-- Work order --
The material below contains a line with "The website isn't" and a line with "What's next for QuickSummary". Copy exactly those two lines and all lines between them.

-- Material for this exercise --
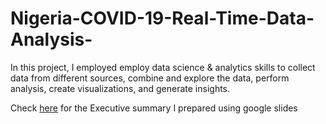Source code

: # Nigeria-COVID-19-Real-Time-Data-Analysis-
In this project, I employed employ data science &amp; analytics skills to collect data from different sources, combine and explore the data, perform analysis, create visualizations, and generate insights.


Check [here](https://docs.google.com/presentation/d/1jaT78AiFCK6B1l0RKE88QwuQsQOV-1pxuInUWp3sWto/edit?usp=sharing) for the Executive summary I prepared using google slides
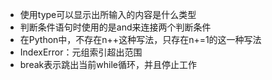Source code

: - 使用type可以显示出所输入的内容是什么类型
- 判断条件语句时使用的是and来连接两个判断条件
- 在Python中，不存在n++这种写法，只存在n+=1的这一种写法
- IndexError：元组索引超出范围
- break表示跳出当前while循环，并且停止工作

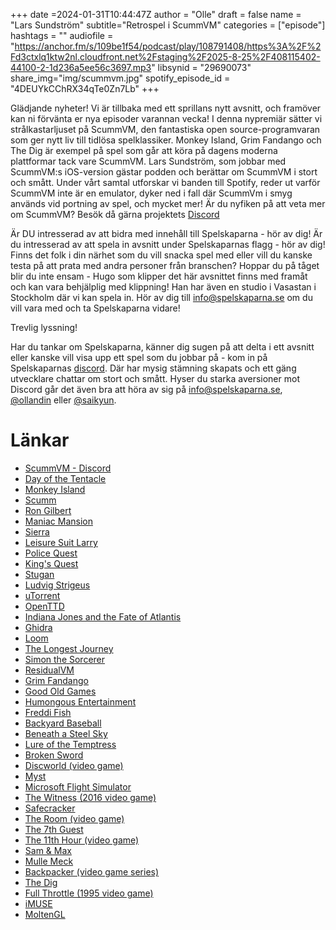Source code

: +++
date =2024-01-31T10:44:47Z
author = "Olle"
draft = false
name = "Lars Sundström"
subtitle="Retrospel i ScummVM"
categories = ["episode"]
hashtags = ""
audiofile = "https://anchor.fm/s/109be1f54/podcast/play/108791408/https%3A%2F%2Fd3ctxlq1ktw2nl.cloudfront.net%2Fstaging%2F2025-8-25%2F408115402-44100-2-1d236a5ee56c3697.mp3"
libsynid = "29690073"
share_img="img/scummvm.jpg"
spotify_episode_id = "4DEUYkCChRX34qTe0Zn7Lb"
+++

Glädjande nyheter! Vi är tillbaka med ett sprillans nytt avsnitt, och framöver kan ni förvänta er nya episoder varannan vecka! I denna nypremiär sätter vi strålkastarljuset på ScummVM, den fantastiska open source-programvaran som ger nytt liv till tidlösa spelklassiker. Monkey Island, Grim Fandango och The Dig är exempel på spel som går att köra på dagens moderna plattformar tack vare ScummVM. Lars Sundström, som jobbar med ScummVM:s iOS-version gästar podden och berättar om ScummVM i stort och smått. Under vårt samtal utforskar vi banden till Spotify, reder ut varför ScummVM inte är en emulator, dyker ned i fall där ScummVm i smyg används vid portning av spel, och mycket mer! Är du nyfiken på att veta mer om ScummVM? Besök då gärna projektets [Discord](https://discord.gg/4cDsMNtcpG)

Är DU intresserad av att bidra med innehåll till Spelskaparna - hör av dig! Är du intresserad av att spela in avsnitt under Spelskaparnas flagg - hör av dig! Finns det folk i din närhet som du vill snacka spel med eller vill du kanske testa på att prata med andra personer från branschen? Hoppar du på tåget blir du inte ensam - Hugo som klipper det här avsnittet finns med framåt och kan vara behjälplig med klippning! Han har även en studio i Vasastan i Stockholm där vi kan spela in. Hör av dig till info@spelskaparna.se om du vill vara med och ta Spelskaparna vidare! 

Trevlig lyssning!

Har du tankar om Spelskaparna, känner dig sugen på att delta i ett avsnitt eller kanske vill visa upp ett spel som du jobbar på - kom in på Spelskaparnas [discord](https://discord.gg/hBHEXss). Där har mysig stämning skapats och ett gäng utvecklare chattar om stort och smått. Hyser du starka aversioner mot Discord går det även bra att höra av sig på info@spelskaparna.se, [@ollandin](https://twitter.com/ollelandin) eller [@saikyun](https://twitter.com/Saikyun).

# Länkar
- [ScummVM - Discord](https://discord.gg/4cDsMNtcpG) 
- [Day of the Tentacle](https://en.wikipedia.org/wiki/Day_of_the_Tentacle)
- [Monkey Island](https://en.wikipedia.org/wiki/Monkey_Island_(series))
- [Scumm](https://en.wikipedia.org/wiki/SCUMM)
- [Ron Gilbert](https://en.wikipedia.org/wiki/Ron_Gilbert)
- [Maniac Mansion](https://en.wikipedia.org/wiki/Maniac_Mansion)
- [Sierra](https://en.wikipedia.org/wiki/Sierra_Entertainment)
- [Leisure Suit Larry](https://en.wikipedia.org/wiki/Leisure_Suit_Larry)
- [Police Quest](https://en.wikipedia.org/wiki/Police_Quest)
- [King's Quest](https://en.wikipedia.org/wiki/King%27s_Quest)
- [Stugan](https://en.wikipedia.org/wiki/Stugan)
- [Ludvig Strigeus](https://en.wikipedia.org/wiki/Ludvig_Strigeus)
- [uTorrent](https://en.wikipedia.org/wiki/UTorrent)
- [OpenTTD](https://en.wikipedia.org/wiki/OpenTTD)
- [Indiana Jones and the Fate of Atlantis](https://en.wikipedia.org/wiki/Indiana_Jones_and_the_Fate_of_Atlantis)
- [Ghidra](https://ghidra-sre.org/) 
- [Loom](https://en.wikipedia.org/wiki/Loom_(video_game))
- [The Longest Journey](https://en.wikipedia.org/wiki/The_Longest_Journey)
- [Simon the Sorcerer](https://en.wikipedia.org/wiki/Simon_the_Sorcerer)
- [ResidualVM](https://en.wikipedia.org/wiki/ResidualVM)
- [Grim Fandango](https://en.wikipedia.org/wiki/Grim_Fandango)
- [Good Old Games](https://en.wikipedia.org/wiki/GOG.com)
- [Humongous Entertainment](https://en.wikipedia.org/wiki/Humongous_Entertainment)
- [Freddi Fish](https://en.wikipedia.org/wiki/Freddi_Fish)
- [Backyard Baseball](https://en.wikipedia.org/wiki/Backyard_Baseball)
- [Beneath a Steel Sky](https://en.wikipedia.org/wiki/Beneath_a_Steel_Sky)
- [Lure of the Temptress](https://en.wikipedia.org/wiki/Lure_of_the_Temptress)
- [Broken Sword](https://en.wikipedia.org/wiki/Broken_Sword)
- [Discworld (video game)](https://en.wikipedia.org/wiki/Discworld_(video_game))
- [Myst](https://en.wikipedia.org/wiki/Myst)
- [Microsoft Flight Simulator](https://en.wikipedia.org/wiki/Microsoft_Flight_Simulator)
- [The Witness (2016 video game)](https://en.wikipedia.org/wiki/The_Witness_(2016_video_game))
- [Safecracker](https://en.wikipedia.org/wiki/Safecracker_(2006_video_game))
- [The Room (video game)](https://en.wikipedia.org/wiki/The_Room_(video_game))
- [The 7th Guest](https://en.wikipedia.org/wiki/The_7th_Guest)
- [The 11th Hour (video game)](https://en.wikipedia.org/wiki/The_11th_Hour_(video_game))
- [Sam & Max](https://en.wikipedia.org/wiki/Sam_%26_Max)
- [Mulle Meck](https://sv.wikipedia.org/wiki/Mulle_Meck)
- [Backpacker (video game series)](https://en.wikipedia.org/wiki/Backpacker_(video_game_series))
- [The Dig](https://en.wikipedia.org/wiki/The_Dig_(video_game))
- [Full Throttle (1995 video game)](https://en.wikipedia.org/wiki/Full_Throttle_(1995_video_game))
- [iMUSE](https://en.wikipedia.org/wiki/IMUSE)
- [MoltenGL](https://moltengl.com/moltengl/)
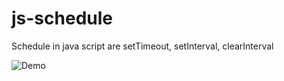 # js-schedule
Schedule in java script are setTimeout, setInterval, clearInterval

![Demo](https://anil-bomma.github.io/js-schedule)
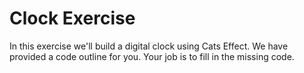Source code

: # Clock Exercise

In this exercise we'll build a digital clock using Cats Effect. We have provided a code outline for you. Your job is to fill in the missing code.

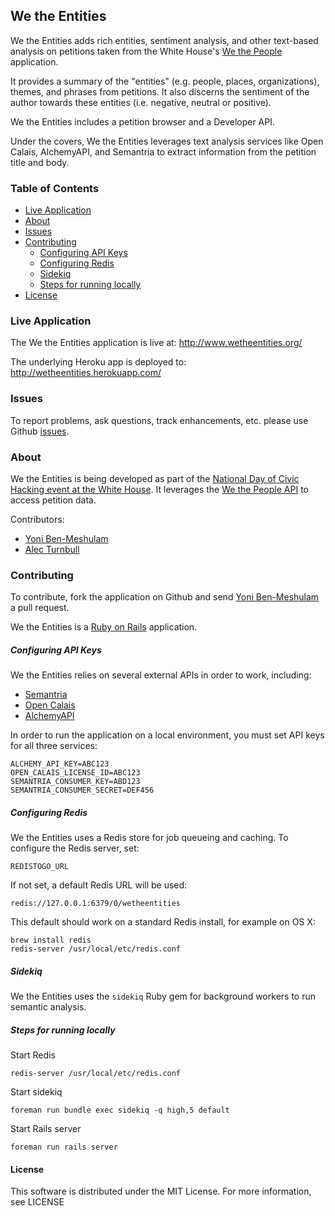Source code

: ## We the Entities

We the Entities adds rich entities, sentiment analysis, and other text-based
analysis on petitions taken from the White House's [We the People](https://petitions.whitehouse.gov/)
application.

It provides a summary of the "entities" (e.g. people, places, organizations),
themes, and phrases from petitions. It also discerns the sentiment of the
author towards these entities (i.e. negative, neutral or positive).

We the Entities includes a petition browser and a Developer API.

Under the covers, We the Entities leverages text analysis services like Open Calais, AlchemyAPI, and Semantria
to extract information from the petition title and body.

### Table of Contents

* [Live Application](#live-application)
* [About](#about)
* [Issues](#issues)
* [Contributing](#contributing)
  * [Configuring API Keys](#configuring-api-keys)
  * [Configuring Redis](#configuring-redis)
  * [Sidekiq](#sidekiq)
  * [Steps for running locally](#steps-for-running-locally)
* [License](#license)

### Live Application

The We the Entities application is live at: http://www.wetheentities.org/

The underlying Heroku app is deployed to: http://wetheentities.herokuapp.com/

    
### Issues

To report problems, ask questions, track enhancements, etc. please use Github [issues](https://github.com/yoni/wetheentities/issues).


### About
We the Entities is being developed as part of the [National Day of Civic Hacking event at the
White House](http://www.whitehouse.gov/developers/apply-national-day-civic-hacking-white-house). It leverages the
[We the People API](https://petitions.whitehouse.gov/developers) to access petition data.

Contributors:

* [Yoni Ben-Meshulam](https://github.com/yoni)
* [Alec Turnbull](https://github.com/alecturnbull)


### Contributing

To contribute, fork the application on Github and send [Yoni Ben-Meshulam](https://github.com/yoni) a pull request.

We the Entities is a [Ruby on Rails](http://rubyonrails.org/) application.

##### Configuring API Keys

We the Entities relies on several external APIs in order to work, including:
* [Semantria](https://semantria.com/)
* [Open Calais](http://www.opencalais.com/)
* [AlchemyAPI](http://www.alchemyapi.com/)

In order to run the application on a local environment, you must set API keys for all three services:

    ALCHEMY_API_KEY=ABC123
    OPEN_CALAIS_LICENSE_ID=ABC123
    SEMANTRIA_CONSUMER_KEY=ABD123
    SEMANTRIA_CONSUMER_SECRET=DEF456

##### Configuring Redis

We the Entities uses a Redis store for job queueing and caching. To configure the Redis server, set:

    REDISTOGO_URL

If not set, a default Redis URL will be used:

    redis://127.0.0.1:6379/0/wetheentities

This default should work on a standard Redis install, for example on OS X:

    brew install redis
    redis-server /usr/local/etc/redis.conf

##### Sidekiq

We the Entities uses the `sidekiq` Ruby gem for background workers to run semantic analysis.


##### Steps for running locally

Start Redis

    redis-server /usr/local/etc/redis.conf

Start sidekiq

    foreman run bundle exec sidekiq -q high,5 default

Start Rails server

    foreman run rails server

#### License

This software is distributed under the MIT License. For more information, see LICENSE

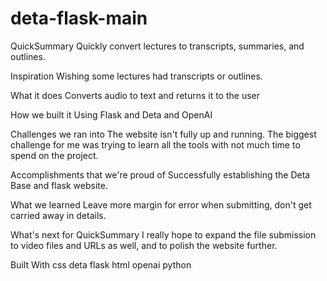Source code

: # deta-flask-main
QuickSummary
Quickly convert lectures to transcripts, summaries, and outlines.

Inspiration
Wishing some lectures had transcripts or outlines.

What it does
Converts audio to text and returns it to the user

How we built it
Using Flask and Deta and OpenAI

Challenges we ran into
The website isn't fully up and running. The biggest challenge for me was trying to learn all the tools with not much time to spend on the project.

Accomplishments that we're proud of
Successfully establishing the Deta Base and flask website.

What we learned
Leave more margin for error when submitting, don't get carried away in details.

What's next for QuickSummary
I really hope to expand the file submission to video files and URLs as well, and to polish the website further.

Built With
css
deta
flask
html
openai
python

-- Answer for the task --
The website isn't fully up and running. The biggest challenge for me was trying to learn all the tools with not much time to spend on the project.

Accomplishments that we're proud of
Successfully establishing the Deta Base and flask website.

What we learned
Leave more margin for error when submitting, don't get carried away in details.

What's next for QuickSummary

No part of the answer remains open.